Resistance training improves bone density, balance, functional strength,
and increases the resting basal metabolic rate which can improve long-term
weight management and facilitate a more active and healthier lifestyle. Research
has shown significant improvements in insulin sensitivity when resistance and
endurance training is combined (77% increase) in comparison to endurance
training alone (20% increase) after 16 weeks (Sigal et al 2007). One of the main factors for increased incidence of
diabetes in older age is the loss of muscle mass, age-related sarcopenia can be
attenuated with resistance training, thus improving the metabolic profile of
older adults at risk of developing the disease (Hansen et al 2010). The ACSM
recommends 2-3 resistance training sessions per week, with 8-10 exercises that
recruit the major muscle groups. 1 set of 10-15 repetitions is advised for
beginners, with the aim of progressing to 3 sets of 8-10 repetitions over time
(Sigal et al 2004).

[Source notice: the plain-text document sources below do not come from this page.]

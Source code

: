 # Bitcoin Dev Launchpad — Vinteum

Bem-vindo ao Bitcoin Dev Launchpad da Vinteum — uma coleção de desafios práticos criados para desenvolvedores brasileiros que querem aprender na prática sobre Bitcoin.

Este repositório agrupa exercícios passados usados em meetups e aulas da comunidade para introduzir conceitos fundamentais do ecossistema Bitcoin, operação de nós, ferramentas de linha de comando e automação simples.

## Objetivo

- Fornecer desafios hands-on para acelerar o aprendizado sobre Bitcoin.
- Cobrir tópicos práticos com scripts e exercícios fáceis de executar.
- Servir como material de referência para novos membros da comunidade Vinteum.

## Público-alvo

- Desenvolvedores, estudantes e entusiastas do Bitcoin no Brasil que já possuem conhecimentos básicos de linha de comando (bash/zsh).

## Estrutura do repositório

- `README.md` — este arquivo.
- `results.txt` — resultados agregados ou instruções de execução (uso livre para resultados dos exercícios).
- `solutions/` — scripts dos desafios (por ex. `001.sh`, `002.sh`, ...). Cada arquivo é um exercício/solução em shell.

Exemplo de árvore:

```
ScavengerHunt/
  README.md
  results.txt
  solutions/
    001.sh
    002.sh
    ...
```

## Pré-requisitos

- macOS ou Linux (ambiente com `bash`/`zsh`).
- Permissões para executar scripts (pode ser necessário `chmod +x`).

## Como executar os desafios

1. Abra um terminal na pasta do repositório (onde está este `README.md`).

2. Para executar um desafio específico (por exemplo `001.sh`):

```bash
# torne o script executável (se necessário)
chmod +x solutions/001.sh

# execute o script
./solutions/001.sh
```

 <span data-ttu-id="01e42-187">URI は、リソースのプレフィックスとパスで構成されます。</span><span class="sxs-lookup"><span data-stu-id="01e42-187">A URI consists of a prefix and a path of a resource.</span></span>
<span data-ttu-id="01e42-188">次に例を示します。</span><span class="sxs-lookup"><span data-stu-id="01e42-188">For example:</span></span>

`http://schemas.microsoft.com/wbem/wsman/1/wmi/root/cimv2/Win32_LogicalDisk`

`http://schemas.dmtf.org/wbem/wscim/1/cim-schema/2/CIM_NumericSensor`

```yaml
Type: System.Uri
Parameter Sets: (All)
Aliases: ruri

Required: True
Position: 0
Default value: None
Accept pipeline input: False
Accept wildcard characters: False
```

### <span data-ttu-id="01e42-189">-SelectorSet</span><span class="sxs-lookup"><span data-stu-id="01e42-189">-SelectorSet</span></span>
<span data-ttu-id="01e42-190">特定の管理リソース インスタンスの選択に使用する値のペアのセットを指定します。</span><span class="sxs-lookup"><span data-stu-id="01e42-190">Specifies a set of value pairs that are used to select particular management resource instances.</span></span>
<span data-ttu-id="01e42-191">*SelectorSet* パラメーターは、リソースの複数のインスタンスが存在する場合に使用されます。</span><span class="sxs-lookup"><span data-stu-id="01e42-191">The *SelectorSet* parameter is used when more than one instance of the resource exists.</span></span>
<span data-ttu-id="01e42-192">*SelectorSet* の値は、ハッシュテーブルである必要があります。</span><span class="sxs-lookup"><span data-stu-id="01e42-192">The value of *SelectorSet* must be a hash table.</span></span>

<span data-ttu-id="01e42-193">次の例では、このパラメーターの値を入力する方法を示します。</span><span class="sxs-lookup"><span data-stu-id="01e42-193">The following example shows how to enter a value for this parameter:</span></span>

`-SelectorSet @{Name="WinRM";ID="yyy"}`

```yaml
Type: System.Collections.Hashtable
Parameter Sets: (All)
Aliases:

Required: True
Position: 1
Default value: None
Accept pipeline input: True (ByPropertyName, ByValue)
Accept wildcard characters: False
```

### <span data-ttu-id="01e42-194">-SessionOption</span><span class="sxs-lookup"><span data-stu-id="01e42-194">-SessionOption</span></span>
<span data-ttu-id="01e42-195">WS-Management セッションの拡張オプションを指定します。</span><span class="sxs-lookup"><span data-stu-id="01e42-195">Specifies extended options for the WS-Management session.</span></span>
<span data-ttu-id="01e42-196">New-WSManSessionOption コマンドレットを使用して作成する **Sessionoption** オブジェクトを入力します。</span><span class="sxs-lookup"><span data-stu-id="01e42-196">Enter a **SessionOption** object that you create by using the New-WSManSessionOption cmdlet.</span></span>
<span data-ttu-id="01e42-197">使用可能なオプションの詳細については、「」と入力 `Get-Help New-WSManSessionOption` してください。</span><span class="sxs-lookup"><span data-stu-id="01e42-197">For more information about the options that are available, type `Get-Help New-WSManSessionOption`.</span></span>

Although one set
may be sufficient to promote strength gains, research has shown that 3 sets are
optimal for producing the metabolic benefits for T2DM (Hansen et al 2010).
Time
Currently,
there is a lack of information in the scientific literature that provides
guidelines on the optimal volume/duration for acute bouts of exercise (Praet
and Van Loon 2007). Rather, the
intensity of exercise appears to have a greater importance. A study by Sriwijitkamol
and colleagues (2007) found a greater decrease in blood plasma glucose levels
in patients with T2DM after cycling for 40 minutes at 70% VO2max, when
compared to a group that exercised at 50% VO2max. Recommendations
currently focus on the energy cost of each exercise bout with energy
expenditure in the region of 400-500 kcal deemed optimal regardless of the
duration of the session (Praet and Van Loon 2007).
Lifelong
participation in exercise is recommended to manage and prevent T2DM. Adherence
to extended exercise programs have resulted in significant improvements in
glycaemic control and considerable reductions in fat mass in obesity patients
with T2DM (Hansen et al 2010). These improvements result in enhanced quality
of life and life expectancy, as well as reductions in healthcare costs.
The
Future Role of Exercise
Several
recent studies have examined the effects of high-intensity intermittent
training (HIIT) in T2DM patients. The results from these studies have so far
been positive, Tjonna et al (2008) found
significant increases in insulin sensitivity after a 16 week HIIT intervention
in patients with IGT when compared to a continuous exercise intensity group. It
has been discovered that the HIIT provides a much greater upregulation of
PGC-1α, induces faster physiological adaptations in skeletal muscle, and
improvements in body composition (Hansen et
al 2010). This modality of training seems to provide greater benefits over
traditional methods and is an area that warrants additional research in
addition to future studies to provide a better understanding of the underlying
mechanisms that promote the upregulation of GLUT-4 and insulin signaling
features as a result of exercise. Muscle is now viewed as an endocrine hormone,
not only is its contractility affecting energy expenditure during exercise but
it is also releasing myokines which interact with other tissues in the body
such as the liver and adipose (Pedersen 2009). Knowledge and understanding of
these mechanisms can help clinicians and sports & exercise scientists to
develop optimal exercise routines to enhance insulin action in patients with
IGT and T2DM.
In
order to combat this disease, there is a need to design strategies to address
lifestyle choices on a large scale (Simpson et
al 2003). A community-wide approach is recommended with special emphasis
targeted at high risk groups such as pre-diabetic individuals. Education about
appropriate lifestyle choices should be implemented at an early age and a
structured program on lifestyle, exercise, and nutrition should form a
compulsory part of the school curriculum (Simpson et al 2003). Putting these measures in place can help combat this
largely preventable disease, improve quality of life, and reduce the economic
burden associated with its treatment.